The wireless business at Nokia Siemens is rooted in the GSM standards used by most carriers outside the US and east Asia. Motorola sells GSM systems as well as gear based on CDMA, which is used by some North American and east Asian carriers and so-called fourth-generation technologies LTE and WiMAX.
Motorola, based in Schaumburg, Illinois, is hanging on to a technology it developed called iDEN, it said in the statement.
Spinoff
Motorola’s sale of the wireless-network unit prepares it for a broader restructuring. The company is planning to spin off its mobile-phone and set-top box operations into a company that will be led by co-Chief Executive Officer Sanjay Jha. The spinoff is on schedule for the first quarter, Jha said last month.
“They’re getting rid of this asset for a very good price and it’s a good step towards the break-up plan” which will help them to be well capitalised next year,” Ferragu said.
Sales from the wireless networks business fell 7 per cent to $896 million last quarter from a year earlier, accounting for 18 per cent of Motorola’s total revenue. The division’s operating profit climbed to $112 million from $62 million a year earlier, helped by contracts it won from companies such as China Mobile.

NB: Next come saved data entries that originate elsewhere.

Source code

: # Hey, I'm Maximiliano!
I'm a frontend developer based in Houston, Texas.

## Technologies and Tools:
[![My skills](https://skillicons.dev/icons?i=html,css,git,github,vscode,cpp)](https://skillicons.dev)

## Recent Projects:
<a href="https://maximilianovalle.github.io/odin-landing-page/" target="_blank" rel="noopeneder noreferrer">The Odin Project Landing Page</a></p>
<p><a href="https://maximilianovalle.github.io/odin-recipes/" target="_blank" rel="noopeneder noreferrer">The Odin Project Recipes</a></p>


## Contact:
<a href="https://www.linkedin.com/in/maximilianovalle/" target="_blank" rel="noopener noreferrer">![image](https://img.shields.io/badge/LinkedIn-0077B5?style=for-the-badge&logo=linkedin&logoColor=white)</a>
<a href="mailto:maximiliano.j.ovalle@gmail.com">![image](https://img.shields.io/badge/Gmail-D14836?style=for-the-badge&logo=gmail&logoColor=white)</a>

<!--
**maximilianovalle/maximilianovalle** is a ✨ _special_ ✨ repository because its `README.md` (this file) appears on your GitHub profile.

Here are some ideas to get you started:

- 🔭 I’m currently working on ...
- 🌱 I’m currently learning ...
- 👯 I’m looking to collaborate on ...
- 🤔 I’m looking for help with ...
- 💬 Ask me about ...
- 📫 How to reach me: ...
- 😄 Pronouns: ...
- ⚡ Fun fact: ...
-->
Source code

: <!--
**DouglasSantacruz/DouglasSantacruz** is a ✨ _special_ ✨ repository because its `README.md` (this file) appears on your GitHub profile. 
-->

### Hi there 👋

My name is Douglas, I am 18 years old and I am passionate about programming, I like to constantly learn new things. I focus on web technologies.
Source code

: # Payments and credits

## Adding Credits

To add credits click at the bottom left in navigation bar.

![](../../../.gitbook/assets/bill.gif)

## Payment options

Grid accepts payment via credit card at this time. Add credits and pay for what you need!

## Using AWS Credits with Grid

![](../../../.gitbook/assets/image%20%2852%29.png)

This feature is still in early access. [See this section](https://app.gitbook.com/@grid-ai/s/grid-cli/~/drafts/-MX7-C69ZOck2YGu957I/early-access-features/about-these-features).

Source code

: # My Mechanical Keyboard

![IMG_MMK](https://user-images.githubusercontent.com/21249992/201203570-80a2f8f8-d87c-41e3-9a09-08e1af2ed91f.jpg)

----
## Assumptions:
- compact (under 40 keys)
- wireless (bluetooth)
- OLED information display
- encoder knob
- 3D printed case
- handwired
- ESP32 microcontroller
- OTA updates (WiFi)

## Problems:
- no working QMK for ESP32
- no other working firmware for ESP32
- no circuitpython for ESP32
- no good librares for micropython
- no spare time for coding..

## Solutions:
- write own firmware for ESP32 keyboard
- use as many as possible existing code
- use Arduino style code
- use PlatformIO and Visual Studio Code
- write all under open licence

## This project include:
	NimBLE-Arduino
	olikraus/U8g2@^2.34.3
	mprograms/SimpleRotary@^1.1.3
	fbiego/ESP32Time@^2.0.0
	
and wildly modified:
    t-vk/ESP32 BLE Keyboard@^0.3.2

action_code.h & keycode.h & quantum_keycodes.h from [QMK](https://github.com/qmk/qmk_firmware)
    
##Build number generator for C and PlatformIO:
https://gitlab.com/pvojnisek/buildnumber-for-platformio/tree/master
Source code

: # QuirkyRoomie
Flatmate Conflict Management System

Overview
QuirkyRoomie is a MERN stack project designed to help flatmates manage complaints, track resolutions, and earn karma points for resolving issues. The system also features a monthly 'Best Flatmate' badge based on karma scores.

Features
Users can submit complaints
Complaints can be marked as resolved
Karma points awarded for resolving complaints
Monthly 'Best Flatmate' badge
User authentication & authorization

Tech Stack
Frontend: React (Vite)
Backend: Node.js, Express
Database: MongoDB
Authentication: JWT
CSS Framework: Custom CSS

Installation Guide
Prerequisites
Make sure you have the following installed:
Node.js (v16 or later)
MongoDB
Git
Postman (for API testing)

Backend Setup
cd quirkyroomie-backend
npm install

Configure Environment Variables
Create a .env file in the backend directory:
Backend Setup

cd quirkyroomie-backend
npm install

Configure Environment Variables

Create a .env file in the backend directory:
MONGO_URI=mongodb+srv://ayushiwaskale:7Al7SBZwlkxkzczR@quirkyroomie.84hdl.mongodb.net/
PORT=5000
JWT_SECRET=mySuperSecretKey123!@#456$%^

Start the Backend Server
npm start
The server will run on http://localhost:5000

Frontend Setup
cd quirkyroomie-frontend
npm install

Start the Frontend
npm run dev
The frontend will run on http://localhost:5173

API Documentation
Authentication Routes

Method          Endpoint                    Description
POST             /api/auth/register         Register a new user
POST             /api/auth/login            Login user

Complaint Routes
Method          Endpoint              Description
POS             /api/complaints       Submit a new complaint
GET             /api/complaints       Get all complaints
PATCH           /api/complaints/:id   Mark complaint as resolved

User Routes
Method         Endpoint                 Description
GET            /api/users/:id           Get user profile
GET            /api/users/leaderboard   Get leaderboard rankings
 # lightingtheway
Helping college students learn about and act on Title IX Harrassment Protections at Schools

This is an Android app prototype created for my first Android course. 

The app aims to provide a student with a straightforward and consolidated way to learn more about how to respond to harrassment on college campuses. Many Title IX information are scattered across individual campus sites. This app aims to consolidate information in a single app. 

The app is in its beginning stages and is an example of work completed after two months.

Over the past decade, telecommunications-equipment companies have combined to cope with declines in spending by some customers. France’s Alcatel SA acquired Lucent Technologies Inc in 2006 to create Alcatel-Lucent, a Paris-based rival to Nokia Siemens.
New technologies
Nokia Siemens is the world’s second-largest maker of wireless phone systems behind Ericsson and roughly even with Huawei, according to Redwood City, California-based researcher Dell’Oro Group. Motorola is the fourth-largest company in CDMA wireless systems, according to the researcher.